- [WORK TO COMPLETE]:
Show each line from the records below in which the word "files" occurs.

── PROVIDED MATERIAL ──

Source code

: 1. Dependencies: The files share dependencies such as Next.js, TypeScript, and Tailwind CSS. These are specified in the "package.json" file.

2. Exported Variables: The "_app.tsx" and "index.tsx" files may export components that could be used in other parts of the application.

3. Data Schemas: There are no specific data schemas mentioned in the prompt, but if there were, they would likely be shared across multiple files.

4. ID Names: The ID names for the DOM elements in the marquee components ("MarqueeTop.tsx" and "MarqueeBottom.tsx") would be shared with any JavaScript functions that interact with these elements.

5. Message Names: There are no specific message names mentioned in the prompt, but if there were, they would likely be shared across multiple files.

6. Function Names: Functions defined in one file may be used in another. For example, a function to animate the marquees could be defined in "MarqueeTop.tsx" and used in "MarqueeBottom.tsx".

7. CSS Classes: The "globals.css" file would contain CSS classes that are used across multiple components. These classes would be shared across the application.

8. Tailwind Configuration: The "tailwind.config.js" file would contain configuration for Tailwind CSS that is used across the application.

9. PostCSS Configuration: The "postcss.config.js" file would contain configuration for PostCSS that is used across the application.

───
── PROVIDED MATERIAL ──

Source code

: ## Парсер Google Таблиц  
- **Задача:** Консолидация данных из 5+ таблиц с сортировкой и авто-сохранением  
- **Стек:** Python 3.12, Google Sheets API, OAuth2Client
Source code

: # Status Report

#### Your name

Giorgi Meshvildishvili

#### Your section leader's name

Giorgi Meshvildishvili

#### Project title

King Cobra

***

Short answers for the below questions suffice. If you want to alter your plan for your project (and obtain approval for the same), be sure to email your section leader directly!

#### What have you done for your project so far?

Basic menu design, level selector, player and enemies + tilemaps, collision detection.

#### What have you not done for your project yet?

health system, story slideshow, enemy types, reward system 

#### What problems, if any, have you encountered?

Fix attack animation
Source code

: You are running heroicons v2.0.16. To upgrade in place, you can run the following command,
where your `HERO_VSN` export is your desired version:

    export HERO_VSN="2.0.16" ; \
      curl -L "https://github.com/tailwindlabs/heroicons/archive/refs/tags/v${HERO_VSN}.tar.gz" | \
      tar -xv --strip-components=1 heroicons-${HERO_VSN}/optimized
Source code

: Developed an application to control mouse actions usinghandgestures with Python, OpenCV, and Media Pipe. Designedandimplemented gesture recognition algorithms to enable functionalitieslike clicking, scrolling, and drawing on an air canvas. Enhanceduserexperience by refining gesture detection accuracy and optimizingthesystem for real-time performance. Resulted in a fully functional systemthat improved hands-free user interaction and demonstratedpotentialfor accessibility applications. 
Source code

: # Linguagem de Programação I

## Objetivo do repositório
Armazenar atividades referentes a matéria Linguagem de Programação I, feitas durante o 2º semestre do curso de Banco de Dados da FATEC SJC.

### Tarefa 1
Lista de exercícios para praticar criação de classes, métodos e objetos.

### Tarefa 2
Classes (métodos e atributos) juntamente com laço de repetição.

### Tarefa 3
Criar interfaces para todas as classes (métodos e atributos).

───

- [WRITTEN RESPONSE]:
: 1. Dependencies: The files share dependencies such as Next.js, TypeScript, and Tailwind CSS. These are specified in the "package.json" file.
2. Exported Variables: The "_app.tsx" and "index.tsx" files may export components that could be used in other parts of the application.
3. Data Schemas: There are no specific data schemas mentioned in the prompt, but if there were, they would likely be shared across multiple files.
5. Message Names: There are no specific message names mentioned in the prompt, but if there were, they would likely be shared across multiple files.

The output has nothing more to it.